Linz (Austria)
Industrial city & tourist pearl on the Danube
The origins of the partnership between Linz am Rhein and Linz an der Donau go back more than 100 years. On 23 December 1919, the Linz/Rhine town council decided to provide a sum of 1,000 marks for the people in Austria who were suffering after the end of the First World War. In August 1920, about one hundred children from Linz on the Danube travelled to Linz on the Rhine for a recreational stay with host families that lasted almost two months. Only a few years later, the people of Linz on the Danube had reason to show their appreciation when the economic crisis in Germany reached its peak in 1923. The Linz/Danube volunteer fire brigade donated 100,000 Austrian crowns to their comrades on the Rhine and also sent food parcels.
These events marked the beginning of sometimes more, sometimes less intensive relations between the two cities. Numerous mutual visits, especially by fire brigades, but also by clubs and groups, took place in the following decades, personal friendships developed and even school exchanges were organised. There were also repeated official visits. The relationship gained new momentum when a 90-strong delegation from the Rhine to the Danube set out in 1980.

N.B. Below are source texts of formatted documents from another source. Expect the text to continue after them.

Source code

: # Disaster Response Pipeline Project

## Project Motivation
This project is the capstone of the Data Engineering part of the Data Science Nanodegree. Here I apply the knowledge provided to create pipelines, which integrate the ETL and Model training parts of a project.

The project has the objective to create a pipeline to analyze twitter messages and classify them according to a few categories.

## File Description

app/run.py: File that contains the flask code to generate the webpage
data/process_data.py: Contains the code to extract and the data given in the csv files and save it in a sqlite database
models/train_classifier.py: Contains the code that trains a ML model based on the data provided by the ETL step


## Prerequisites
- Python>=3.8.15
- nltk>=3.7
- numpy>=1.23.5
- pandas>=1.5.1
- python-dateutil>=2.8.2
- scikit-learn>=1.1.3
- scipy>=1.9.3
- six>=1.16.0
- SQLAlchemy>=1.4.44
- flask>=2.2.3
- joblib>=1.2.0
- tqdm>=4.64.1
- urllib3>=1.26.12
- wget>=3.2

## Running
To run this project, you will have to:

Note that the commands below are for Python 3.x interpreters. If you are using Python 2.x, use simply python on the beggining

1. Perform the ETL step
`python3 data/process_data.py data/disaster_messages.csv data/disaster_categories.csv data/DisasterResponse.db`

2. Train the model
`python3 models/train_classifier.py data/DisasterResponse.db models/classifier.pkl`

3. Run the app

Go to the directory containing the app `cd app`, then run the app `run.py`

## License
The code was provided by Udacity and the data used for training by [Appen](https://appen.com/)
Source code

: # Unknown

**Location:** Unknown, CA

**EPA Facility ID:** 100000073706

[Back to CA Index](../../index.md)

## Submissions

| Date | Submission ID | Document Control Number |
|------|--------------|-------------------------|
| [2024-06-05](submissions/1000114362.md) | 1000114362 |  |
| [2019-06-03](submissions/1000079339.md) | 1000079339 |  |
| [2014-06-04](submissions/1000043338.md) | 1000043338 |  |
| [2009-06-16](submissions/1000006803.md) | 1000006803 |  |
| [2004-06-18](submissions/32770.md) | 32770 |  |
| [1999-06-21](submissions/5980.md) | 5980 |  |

In October 1987, Theo Lück, mayor of Linz on the Rhine, was the first person to receive the newly created "Great Badge of Honour" from the provincial capital of Linz and affirmed the close ties between the cities with the words "I am a native of Linz and also a citizen of the Danube". A few weeks later, the twinning was finally officially sealed on the Danube, and in the twinning certificate the two city leaders expressed the hope that the now official twinning would contribute to the lasting consolidation of a friendship, the further deepening of good neighbourly relations and thus also to peace and international understanding.